Data Block Start

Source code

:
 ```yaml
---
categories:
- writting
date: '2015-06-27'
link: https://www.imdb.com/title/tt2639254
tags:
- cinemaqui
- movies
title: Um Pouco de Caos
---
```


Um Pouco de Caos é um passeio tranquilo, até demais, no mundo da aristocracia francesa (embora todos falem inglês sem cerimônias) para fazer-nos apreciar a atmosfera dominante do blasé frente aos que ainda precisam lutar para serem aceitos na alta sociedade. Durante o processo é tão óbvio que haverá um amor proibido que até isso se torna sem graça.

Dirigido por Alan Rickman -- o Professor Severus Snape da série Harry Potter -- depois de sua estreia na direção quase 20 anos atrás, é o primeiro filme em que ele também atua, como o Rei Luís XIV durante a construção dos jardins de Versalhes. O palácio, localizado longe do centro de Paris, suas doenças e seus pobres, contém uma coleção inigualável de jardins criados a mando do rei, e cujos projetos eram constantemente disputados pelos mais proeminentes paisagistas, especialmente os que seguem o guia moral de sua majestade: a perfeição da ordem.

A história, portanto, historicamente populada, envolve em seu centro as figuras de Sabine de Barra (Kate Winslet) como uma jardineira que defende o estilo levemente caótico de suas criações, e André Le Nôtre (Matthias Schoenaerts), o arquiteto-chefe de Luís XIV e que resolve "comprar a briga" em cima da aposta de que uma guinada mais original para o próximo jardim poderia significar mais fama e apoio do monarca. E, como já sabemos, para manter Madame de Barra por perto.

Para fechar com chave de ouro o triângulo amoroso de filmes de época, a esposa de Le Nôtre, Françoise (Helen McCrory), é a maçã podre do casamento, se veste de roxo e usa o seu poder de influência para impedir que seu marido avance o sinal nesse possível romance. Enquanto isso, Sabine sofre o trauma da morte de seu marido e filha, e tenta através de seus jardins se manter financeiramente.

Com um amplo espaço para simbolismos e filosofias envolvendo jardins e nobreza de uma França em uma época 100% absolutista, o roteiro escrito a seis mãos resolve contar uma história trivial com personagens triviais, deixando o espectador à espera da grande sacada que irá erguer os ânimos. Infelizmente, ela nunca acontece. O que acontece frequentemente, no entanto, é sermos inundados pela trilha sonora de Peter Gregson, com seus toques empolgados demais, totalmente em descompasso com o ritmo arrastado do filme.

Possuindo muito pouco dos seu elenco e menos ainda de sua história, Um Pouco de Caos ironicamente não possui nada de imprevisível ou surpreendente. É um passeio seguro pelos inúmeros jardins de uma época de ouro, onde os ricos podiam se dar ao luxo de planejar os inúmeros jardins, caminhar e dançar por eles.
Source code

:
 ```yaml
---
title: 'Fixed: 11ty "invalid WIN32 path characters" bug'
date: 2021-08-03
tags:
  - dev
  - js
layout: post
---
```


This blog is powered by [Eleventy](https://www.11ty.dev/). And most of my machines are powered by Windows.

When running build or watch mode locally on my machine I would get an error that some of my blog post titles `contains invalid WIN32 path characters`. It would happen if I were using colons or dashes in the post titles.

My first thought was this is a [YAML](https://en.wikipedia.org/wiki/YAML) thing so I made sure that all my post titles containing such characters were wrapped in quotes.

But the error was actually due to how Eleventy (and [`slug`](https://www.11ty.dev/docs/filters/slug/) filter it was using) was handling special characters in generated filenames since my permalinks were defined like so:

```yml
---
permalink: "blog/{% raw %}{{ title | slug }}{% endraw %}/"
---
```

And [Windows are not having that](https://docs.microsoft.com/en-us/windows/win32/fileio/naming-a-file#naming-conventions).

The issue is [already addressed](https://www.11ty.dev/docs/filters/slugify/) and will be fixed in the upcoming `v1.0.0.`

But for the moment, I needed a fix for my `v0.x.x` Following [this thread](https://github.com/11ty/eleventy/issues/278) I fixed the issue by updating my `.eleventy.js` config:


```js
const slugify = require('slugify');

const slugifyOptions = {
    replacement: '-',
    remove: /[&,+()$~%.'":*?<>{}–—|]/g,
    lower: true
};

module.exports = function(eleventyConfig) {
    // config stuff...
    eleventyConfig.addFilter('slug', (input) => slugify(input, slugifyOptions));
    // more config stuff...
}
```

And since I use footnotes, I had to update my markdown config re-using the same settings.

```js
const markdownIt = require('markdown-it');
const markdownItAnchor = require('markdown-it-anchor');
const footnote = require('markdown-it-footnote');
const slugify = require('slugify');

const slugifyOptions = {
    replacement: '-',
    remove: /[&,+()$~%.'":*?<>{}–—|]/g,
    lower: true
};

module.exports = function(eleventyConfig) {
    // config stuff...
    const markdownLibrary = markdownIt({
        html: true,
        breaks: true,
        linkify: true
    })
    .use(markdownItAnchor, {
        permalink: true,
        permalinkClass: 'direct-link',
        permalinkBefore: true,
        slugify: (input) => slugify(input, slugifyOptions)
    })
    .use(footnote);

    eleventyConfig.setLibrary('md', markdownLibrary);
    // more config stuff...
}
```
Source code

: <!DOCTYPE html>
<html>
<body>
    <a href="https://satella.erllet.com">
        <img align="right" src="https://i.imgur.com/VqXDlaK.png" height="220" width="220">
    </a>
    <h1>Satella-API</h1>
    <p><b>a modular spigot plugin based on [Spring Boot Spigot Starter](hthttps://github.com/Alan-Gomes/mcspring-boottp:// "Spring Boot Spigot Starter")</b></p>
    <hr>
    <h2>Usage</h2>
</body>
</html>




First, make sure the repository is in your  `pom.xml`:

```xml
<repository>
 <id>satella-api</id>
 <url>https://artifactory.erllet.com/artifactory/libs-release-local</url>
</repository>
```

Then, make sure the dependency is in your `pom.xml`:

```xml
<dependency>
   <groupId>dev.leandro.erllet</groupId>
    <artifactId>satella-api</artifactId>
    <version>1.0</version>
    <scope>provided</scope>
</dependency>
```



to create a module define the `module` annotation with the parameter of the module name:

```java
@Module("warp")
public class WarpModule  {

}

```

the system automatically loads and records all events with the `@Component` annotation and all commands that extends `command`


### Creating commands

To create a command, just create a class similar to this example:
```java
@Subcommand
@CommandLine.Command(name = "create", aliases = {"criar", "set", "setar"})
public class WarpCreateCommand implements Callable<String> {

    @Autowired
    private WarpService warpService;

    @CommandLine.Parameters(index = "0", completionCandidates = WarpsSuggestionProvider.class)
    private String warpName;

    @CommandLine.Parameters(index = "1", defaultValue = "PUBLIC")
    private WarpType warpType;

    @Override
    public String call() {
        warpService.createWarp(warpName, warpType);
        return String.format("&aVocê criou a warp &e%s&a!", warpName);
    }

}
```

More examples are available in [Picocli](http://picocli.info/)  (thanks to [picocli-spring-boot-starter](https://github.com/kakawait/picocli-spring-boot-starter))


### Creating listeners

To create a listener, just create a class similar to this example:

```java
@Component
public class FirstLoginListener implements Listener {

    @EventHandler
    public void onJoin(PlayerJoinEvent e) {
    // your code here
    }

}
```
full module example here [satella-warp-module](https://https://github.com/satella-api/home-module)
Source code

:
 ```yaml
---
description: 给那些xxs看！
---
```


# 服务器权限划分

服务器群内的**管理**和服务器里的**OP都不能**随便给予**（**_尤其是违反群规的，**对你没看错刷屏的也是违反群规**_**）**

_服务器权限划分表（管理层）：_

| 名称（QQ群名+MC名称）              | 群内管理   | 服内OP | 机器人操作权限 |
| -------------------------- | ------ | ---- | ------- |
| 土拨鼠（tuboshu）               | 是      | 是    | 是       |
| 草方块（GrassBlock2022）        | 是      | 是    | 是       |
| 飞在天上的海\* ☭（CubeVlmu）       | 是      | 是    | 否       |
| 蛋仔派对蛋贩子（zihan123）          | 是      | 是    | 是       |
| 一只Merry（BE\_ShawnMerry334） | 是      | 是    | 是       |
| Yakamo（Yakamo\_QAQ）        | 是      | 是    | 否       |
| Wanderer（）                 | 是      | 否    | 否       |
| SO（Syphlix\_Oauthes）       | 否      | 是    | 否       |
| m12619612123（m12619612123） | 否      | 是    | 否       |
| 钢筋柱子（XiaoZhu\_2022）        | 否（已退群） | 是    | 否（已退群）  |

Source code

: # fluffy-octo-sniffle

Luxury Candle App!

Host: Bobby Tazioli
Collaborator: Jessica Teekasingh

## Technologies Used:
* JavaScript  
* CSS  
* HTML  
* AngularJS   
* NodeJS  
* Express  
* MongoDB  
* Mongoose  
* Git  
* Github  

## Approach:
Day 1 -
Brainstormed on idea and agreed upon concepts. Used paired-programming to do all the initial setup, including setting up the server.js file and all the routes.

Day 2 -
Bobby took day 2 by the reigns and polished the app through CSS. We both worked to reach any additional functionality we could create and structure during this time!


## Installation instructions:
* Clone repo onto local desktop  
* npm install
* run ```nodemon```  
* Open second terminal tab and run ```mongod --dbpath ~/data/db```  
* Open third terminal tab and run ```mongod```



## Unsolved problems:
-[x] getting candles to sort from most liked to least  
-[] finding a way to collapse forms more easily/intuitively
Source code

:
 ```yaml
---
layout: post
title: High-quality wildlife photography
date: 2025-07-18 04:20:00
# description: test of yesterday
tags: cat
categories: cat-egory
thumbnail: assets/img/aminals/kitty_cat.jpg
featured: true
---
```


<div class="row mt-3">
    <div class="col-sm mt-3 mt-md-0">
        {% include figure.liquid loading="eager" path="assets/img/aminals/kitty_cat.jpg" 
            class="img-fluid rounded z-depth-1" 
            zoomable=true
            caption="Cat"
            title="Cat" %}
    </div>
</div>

Data Block End

Task:
With the first line of the records as the start and the line holding "Para fechar com" as the end, please copy exactly those lines and no others.

Problem solution:
Source code

:
 ```yaml
---
categories:
- writting
date: '2015-06-27'
link: https://www.imdb.com/title/tt2639254
tags:
- cinemaqui
- movies
title: Um Pouco de Caos
---
```


Um Pouco de Caos é um passeio tranquilo, até demais, no mundo da aristocracia francesa (embora todos falem inglês sem cerimônias) para fazer-nos apreciar a atmosfera dominante do blasé frente aos que ainda precisam lutar para serem aceitos na alta sociedade. Durante o processo é tão óbvio que haverá um amor proibido que até isso se torna sem graça.

Dirigido por Alan Rickman -- o Professor Severus Snape da série Harry Potter -- depois de sua estreia na direção quase 20 anos atrás, é o primeiro filme em que ele também atua, como o Rei Luís XIV durante a construção dos jardins de Versalhes. O palácio, localizado longe do centro de Paris, suas doenças e seus pobres, contém uma coleção inigualável de jardins criados a mando do rei, e cujos projetos eram constantemente disputados pelos mais proeminentes paisagistas, especialmente os que seguem o guia moral de sua majestade: a perfeição da ordem.

A história, portanto, historicamente populada, envolve em seu centro as figuras de Sabine de Barra (Kate Winslet) como uma jardineira que defende o estilo levemente caótico de suas criações, e André Le Nôtre (Matthias Schoenaerts), o arquiteto-chefe de Luís XIV e que resolve "comprar a briga" em cima da aposta de que uma guinada mais original para o próximo jardim poderia significar mais fama e apoio do monarca. E, como já sabemos, para manter Madame de Barra por perto.

Para fechar com chave de ouro o triângulo amoroso de filmes de época, a esposa de Le Nôtre, Françoise (Helen McCrory), é a maçã podre do casamento, se veste de roxo e usa o seu poder de influência para impedir que seu marido avance o sinal nesse possível romance. Enquanto isso, Sabine sofre o trauma da morte de seu marido e filha, e tenta através de seus jardins se manter financeiramente.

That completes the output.